### Task
Once the line with "is the expected" is found in the material, write out that line and every later line exactly, through the end.

..............................

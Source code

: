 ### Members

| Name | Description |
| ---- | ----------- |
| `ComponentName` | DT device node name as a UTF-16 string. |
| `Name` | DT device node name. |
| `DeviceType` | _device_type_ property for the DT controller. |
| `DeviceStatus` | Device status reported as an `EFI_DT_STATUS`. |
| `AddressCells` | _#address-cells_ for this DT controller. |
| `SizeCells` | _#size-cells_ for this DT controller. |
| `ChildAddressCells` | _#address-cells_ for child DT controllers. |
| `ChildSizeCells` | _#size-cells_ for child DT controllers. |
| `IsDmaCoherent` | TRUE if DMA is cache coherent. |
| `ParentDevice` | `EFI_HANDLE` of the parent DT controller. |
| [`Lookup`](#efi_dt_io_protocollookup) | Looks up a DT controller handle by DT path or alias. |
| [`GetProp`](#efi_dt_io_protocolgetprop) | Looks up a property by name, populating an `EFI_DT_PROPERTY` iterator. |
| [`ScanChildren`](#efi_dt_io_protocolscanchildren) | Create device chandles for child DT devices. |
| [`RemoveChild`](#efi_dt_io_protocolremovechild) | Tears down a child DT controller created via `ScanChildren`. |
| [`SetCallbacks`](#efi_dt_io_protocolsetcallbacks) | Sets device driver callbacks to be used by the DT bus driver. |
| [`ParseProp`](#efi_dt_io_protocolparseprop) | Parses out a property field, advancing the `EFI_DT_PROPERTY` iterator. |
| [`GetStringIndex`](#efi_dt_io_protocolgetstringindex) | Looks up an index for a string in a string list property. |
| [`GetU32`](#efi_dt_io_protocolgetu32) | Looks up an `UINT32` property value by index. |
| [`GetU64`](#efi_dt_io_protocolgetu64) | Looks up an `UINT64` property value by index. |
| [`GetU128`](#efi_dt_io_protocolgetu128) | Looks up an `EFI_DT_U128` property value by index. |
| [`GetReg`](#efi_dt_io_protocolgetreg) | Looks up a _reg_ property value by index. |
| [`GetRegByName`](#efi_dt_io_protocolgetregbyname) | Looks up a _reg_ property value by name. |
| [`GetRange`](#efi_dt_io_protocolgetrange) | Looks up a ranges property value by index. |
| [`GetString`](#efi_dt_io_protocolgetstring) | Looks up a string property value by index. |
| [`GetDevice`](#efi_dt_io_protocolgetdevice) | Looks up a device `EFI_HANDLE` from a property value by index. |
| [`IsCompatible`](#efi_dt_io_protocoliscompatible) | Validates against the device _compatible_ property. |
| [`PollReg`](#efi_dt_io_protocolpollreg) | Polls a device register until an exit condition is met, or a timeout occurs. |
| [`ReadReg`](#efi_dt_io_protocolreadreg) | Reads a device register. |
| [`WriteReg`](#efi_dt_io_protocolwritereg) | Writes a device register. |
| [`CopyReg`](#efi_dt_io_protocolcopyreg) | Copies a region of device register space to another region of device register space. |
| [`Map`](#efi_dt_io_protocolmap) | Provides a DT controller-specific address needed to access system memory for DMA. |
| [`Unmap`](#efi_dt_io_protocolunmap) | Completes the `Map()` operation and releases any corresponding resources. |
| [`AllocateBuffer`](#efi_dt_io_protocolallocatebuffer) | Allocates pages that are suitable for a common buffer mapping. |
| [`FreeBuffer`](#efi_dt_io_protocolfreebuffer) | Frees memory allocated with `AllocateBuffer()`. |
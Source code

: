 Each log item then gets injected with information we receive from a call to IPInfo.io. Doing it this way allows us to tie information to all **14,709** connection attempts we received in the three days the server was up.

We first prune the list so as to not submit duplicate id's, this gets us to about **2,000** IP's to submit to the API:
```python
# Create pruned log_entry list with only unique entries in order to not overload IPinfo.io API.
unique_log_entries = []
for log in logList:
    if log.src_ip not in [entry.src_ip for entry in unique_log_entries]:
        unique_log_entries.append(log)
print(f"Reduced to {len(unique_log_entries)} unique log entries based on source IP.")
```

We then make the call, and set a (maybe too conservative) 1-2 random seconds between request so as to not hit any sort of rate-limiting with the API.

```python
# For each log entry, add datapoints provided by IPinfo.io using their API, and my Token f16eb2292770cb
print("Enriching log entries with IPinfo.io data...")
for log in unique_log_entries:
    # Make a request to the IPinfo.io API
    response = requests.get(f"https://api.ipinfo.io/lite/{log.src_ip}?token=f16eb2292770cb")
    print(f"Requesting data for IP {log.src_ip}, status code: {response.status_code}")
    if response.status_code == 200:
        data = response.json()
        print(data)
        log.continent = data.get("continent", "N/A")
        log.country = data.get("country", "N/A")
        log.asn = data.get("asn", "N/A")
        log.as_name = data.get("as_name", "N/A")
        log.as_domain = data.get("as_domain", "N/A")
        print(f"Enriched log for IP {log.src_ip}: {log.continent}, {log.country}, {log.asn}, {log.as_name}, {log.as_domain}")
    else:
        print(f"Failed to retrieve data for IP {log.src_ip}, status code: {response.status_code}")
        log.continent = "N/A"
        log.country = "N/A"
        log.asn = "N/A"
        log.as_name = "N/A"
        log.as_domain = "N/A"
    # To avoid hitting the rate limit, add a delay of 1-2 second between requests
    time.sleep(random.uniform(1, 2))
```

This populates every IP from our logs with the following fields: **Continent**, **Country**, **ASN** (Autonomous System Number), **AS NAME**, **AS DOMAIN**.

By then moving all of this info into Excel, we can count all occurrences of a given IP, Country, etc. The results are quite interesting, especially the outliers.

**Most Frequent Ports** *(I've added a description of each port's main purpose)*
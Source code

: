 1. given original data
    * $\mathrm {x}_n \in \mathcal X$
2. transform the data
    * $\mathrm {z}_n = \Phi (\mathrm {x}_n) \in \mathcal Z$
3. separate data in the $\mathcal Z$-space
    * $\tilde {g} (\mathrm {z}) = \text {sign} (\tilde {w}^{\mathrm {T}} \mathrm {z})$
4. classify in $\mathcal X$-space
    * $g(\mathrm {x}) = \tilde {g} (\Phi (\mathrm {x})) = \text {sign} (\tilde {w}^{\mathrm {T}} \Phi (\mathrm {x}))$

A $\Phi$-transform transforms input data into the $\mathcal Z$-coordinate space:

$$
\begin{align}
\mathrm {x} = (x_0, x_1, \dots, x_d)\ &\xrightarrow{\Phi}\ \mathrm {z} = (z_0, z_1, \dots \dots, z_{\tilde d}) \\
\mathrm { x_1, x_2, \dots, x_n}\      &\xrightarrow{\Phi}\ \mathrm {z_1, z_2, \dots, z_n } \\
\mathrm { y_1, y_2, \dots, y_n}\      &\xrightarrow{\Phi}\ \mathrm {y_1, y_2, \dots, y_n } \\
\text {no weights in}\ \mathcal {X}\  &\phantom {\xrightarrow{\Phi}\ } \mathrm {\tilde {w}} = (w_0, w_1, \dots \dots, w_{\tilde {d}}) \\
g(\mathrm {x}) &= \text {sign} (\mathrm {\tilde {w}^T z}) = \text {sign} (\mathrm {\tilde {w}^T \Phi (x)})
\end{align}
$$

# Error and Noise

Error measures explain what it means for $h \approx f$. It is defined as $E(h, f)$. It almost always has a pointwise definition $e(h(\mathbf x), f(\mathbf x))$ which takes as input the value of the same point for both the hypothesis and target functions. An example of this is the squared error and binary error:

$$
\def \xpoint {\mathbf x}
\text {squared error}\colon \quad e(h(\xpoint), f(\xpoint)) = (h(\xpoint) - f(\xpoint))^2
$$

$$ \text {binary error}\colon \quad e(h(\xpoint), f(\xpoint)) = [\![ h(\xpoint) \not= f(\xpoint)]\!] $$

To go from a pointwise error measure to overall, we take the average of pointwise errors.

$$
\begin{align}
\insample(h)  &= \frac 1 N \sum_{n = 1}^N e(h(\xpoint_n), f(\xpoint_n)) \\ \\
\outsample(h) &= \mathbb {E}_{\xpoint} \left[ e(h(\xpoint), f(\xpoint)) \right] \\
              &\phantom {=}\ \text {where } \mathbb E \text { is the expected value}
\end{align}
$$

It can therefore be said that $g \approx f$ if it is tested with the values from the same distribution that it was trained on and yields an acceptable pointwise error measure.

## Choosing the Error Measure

..............................

### Solution
              &\phantom {=}\ \text {where } \mathbb E \text { is the expected value}
\end{align}
$$

It can therefore be said that $g \approx f$ if it is tested with the values from the same distribution that it was trained on and yields an acceptable pointwise error measure.

## Choosing the Error Measure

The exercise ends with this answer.